The abandoned medical wing sat at the far edge of campus, fenced off with rusted gates and cracked signs that read "Under Structural Repair, Do Not Enter." But Zahra and Elijah both knew no repairs had been done in years. The building was a relic, one most students avoided, either out of fear or superstition.
They arrived after midnight, faces hidden under scarves and hoods. Elijah had memorized the guard rotation; they had exactly fifteen minutes before anyone passed the north gate again. They slipped through a loose panel in the fence and crossed the courtyard, snow crunching softly under their boots. Zahra's fingers tightened around the flashlight Elijah had given her.

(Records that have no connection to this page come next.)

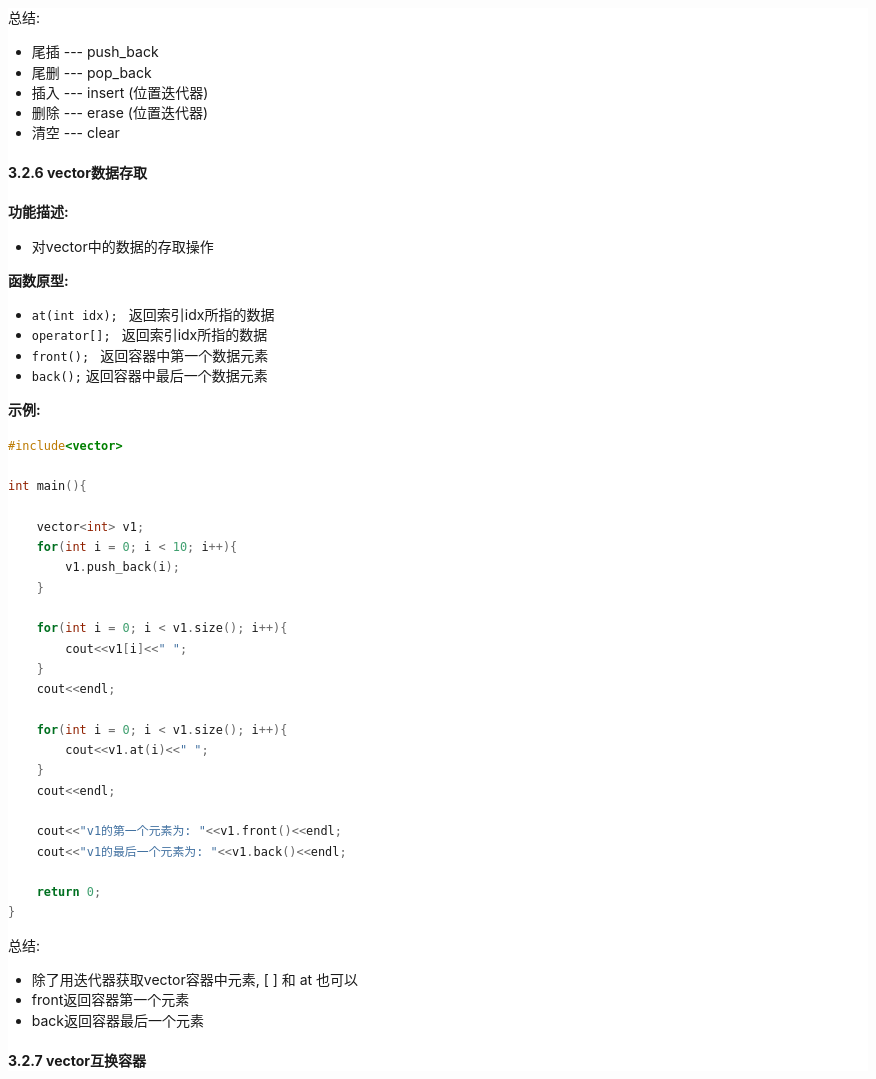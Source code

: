 总结:

* 尾插  --- push_back
* 尾删  --- pop_back
* 插入  --- insert (位置迭代器)
* 删除  --- erase (位置迭代器)
* 清空  --- clear  

#### 3.2.6 vector数据存取

**功能描述:**

* 对vector中的数据的存取操作

**函数原型:**

* `at(int idx); ` 返回索引idx所指的数据
* `operator[]; ` 返回索引idx所指的数据
* `front(); ` 返回容器中第一个数据元素
* `back();` 返回容器中最后一个数据元素

**示例:**
```C++
#include<vector>

int main(){

	vector<int> v1;
	for(int i = 0; i < 10; i++){
		v1.push_back(i);
	}

	for(int i = 0; i < v1.size(); i++){
		cout<<v1[i]<<" ";
	}
	cout<<endl;

	for(int i = 0; i < v1.size(); i++){
		cout<<v1.at(i)<<" ";
	}
	cout<<endl;

	cout<<"v1的第一个元素为: "<<v1.front()<<endl;
	cout<<"v1的最后一个元素为: "<<v1.back()<<endl;

	return 0;
}
```

总结:

* 除了用迭代器获取vector容器中元素, [ ] 和 at 也可以
* front返回容器第一个元素
* back返回容器最后一个元素

#### 3.2.7 vector互换容器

The building loomed like a tomb, grey, skeletal, silent.
Inside, it smelled of damp concrete, dust, and something else, old antiseptic and rusted metal.
They crept down a dark hallway lit only by the beam of the flashlight. Peeling wallpaper revealed layers of medical charts in faded ink, and doors were labelled in both English and Chinese: Clinical Observation, Cryogenic Storage, Neural Imaging.
"This place looks like it was shut down in a hurry," Zahra whispered, brushing cobwebs off a terminal marked Xǐzhǎo Core Node.
Elijah tapped on the old computer screen. Dead. But he pried open the side panel and slipped in the flash drive. The machine stuttered to life with a low hum. A login prompt appeared. After a few tries and bypass commands, the files decrypted. Dozens of folders opened.
Zahra clicked one: "S.9-Williams"
Videos. Audio logs. Reports. One caught her eye: "Session 13 - Memory Recall Trial".
She played it.
A grainy video filled the screen: a man seated in a lab chair, her father Zayne Williams. Younger. Hooked to electrodes. Speaking in shaky Mandarin.
"I saw the fire again… The boy… the boy was screaming. It wasn't me, but I could feel it. I felt… his fear. His pain."
A researcher's voice off-camera: "Subject Nine, what is the boy's name?"
A pause. Her father's eyes widened, staring straight into the camera.
"LIANG."
The screen glitched. Elijah quickly paused it.
"What were they doing to him?" Zahra whispered.
"Reactivating memory echoes," Elijah said grimly. "Trying to access stored trauma passed through bloodlines. Maybe even implant new ones. That's not medicine, that's weaponization!."
Suddenly, the screen cut to black. Then words appeared in red:
"ACCESS TRACED."
They stared at each other. A shriek of metal echoed down the hall, like a door opening.
"RUN!," Elijah hissed.
They dashed back through the hallway as footsteps thundered behind them. They could hear voices now, sharp, urgent, speaking Mandarin.
Zahra didn't look back. She followed Elijah through a maintenance hatch, then out a shattered side window. The snow soaked their clothes, but they didn't stop running until they were far off-campus, panting and breathless in the cold dark.
Behind them, the ghost lab stood still. But now, it knew who they were.